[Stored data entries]
#####
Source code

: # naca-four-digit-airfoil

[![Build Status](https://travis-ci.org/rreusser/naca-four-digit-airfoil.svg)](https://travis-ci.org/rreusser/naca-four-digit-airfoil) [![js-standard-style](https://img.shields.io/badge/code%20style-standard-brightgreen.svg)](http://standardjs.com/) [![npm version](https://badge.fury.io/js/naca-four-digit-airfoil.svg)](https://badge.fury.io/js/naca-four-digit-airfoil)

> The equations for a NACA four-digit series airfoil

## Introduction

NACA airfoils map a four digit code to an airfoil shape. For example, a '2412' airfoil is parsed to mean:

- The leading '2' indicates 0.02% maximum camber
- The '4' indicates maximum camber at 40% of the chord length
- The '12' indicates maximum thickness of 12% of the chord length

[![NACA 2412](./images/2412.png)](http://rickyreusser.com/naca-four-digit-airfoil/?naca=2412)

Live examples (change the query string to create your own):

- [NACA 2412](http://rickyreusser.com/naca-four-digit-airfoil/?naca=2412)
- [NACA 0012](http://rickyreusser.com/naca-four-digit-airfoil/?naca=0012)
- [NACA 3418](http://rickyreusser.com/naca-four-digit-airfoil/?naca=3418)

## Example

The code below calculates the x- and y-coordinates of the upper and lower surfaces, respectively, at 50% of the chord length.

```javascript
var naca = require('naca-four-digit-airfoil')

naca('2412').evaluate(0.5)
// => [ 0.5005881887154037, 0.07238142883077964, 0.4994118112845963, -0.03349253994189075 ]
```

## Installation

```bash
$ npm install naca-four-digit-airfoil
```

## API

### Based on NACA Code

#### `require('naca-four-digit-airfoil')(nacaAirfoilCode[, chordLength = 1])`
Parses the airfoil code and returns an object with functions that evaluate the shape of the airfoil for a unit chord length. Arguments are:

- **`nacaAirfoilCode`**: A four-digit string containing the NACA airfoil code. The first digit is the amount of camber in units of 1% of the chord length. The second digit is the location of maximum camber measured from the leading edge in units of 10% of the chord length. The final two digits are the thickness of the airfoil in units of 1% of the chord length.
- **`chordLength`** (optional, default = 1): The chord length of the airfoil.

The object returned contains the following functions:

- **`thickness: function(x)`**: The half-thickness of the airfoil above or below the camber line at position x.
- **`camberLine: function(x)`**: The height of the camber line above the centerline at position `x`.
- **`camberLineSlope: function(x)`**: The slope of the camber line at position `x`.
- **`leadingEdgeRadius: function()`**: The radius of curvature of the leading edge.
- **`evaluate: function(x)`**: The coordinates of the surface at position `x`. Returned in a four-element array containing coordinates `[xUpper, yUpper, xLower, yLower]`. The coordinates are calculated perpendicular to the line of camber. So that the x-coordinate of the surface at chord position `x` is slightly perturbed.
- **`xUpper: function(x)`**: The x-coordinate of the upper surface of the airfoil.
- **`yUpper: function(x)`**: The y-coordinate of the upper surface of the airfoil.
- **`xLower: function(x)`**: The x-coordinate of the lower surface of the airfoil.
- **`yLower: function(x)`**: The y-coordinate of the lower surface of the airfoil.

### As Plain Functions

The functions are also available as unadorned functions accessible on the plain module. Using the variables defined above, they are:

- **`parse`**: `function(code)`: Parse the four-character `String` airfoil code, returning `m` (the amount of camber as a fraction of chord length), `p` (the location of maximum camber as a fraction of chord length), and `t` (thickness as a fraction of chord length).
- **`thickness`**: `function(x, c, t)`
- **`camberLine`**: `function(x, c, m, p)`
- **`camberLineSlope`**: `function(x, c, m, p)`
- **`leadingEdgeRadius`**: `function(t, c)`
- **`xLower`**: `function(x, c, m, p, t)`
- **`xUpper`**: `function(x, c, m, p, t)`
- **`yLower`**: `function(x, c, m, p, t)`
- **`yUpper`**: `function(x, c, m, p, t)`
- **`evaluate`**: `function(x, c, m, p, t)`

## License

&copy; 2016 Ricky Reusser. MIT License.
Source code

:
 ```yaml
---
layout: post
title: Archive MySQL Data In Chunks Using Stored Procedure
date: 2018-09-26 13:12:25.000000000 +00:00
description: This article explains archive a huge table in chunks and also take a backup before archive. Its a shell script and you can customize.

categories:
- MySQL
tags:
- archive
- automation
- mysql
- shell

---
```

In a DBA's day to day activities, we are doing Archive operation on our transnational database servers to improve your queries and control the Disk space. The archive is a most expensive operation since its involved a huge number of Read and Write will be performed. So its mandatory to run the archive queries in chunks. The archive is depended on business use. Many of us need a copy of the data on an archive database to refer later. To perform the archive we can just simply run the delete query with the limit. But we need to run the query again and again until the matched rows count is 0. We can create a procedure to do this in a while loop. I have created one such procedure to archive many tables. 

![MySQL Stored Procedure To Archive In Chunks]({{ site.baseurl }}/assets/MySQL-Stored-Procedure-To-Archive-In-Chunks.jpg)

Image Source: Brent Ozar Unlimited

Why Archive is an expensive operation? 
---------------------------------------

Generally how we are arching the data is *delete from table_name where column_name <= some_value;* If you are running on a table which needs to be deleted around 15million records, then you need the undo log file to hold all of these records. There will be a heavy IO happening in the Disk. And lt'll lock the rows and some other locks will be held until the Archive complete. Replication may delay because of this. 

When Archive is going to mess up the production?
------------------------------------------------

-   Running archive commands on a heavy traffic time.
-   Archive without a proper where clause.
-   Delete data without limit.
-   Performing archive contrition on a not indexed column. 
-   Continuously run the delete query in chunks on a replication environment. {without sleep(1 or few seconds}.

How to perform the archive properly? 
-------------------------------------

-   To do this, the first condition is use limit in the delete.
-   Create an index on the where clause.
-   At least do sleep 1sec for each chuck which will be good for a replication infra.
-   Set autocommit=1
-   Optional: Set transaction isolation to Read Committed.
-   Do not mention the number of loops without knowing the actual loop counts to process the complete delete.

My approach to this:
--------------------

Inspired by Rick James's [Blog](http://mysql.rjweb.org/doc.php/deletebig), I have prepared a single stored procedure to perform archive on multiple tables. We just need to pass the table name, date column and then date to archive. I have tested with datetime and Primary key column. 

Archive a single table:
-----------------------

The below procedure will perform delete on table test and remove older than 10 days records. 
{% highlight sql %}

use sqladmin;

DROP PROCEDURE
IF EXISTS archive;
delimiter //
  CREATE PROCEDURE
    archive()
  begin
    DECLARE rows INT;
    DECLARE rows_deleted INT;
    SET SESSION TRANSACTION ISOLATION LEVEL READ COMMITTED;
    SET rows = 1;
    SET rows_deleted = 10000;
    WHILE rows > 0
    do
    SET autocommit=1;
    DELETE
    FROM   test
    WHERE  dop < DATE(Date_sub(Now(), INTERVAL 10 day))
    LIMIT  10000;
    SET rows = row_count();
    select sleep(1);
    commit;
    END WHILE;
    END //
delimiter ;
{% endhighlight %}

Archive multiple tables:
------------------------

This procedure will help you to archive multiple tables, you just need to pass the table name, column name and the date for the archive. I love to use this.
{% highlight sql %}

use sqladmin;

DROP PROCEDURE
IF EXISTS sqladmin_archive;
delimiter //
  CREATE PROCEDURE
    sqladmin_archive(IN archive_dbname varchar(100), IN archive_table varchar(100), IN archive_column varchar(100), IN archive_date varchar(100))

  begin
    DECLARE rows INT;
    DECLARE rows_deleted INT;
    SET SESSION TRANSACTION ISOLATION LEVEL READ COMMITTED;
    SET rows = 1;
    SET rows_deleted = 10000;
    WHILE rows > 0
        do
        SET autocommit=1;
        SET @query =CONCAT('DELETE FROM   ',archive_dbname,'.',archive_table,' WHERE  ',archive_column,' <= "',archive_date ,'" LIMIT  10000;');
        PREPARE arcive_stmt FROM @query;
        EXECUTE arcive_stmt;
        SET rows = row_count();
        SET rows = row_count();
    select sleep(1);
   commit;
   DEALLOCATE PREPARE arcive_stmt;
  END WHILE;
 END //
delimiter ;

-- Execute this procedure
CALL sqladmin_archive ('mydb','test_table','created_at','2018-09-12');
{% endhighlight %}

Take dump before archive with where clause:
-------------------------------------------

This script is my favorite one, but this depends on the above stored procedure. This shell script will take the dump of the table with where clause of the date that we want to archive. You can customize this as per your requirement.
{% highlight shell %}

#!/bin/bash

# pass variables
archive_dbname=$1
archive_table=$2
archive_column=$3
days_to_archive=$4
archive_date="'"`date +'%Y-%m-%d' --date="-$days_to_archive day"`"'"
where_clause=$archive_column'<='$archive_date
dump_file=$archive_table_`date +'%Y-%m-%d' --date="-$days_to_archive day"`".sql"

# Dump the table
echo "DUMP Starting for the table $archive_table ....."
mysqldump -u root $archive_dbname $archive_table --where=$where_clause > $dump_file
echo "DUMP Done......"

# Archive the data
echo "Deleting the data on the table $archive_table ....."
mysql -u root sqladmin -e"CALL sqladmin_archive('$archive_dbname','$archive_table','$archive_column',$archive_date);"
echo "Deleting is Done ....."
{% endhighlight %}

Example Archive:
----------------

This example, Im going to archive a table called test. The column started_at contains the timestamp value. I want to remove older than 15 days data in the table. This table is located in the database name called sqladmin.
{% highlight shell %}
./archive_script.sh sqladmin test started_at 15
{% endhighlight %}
#####
» **Work item**: Go through the records above and return every line that holds the string "camberLineSlope".

» **Answer box**:
- **`camberLineSlope: function(x)`**: The slope of the camber line at position `x`.
- **`camberLineSlope`**: `function(x, c, m, p)`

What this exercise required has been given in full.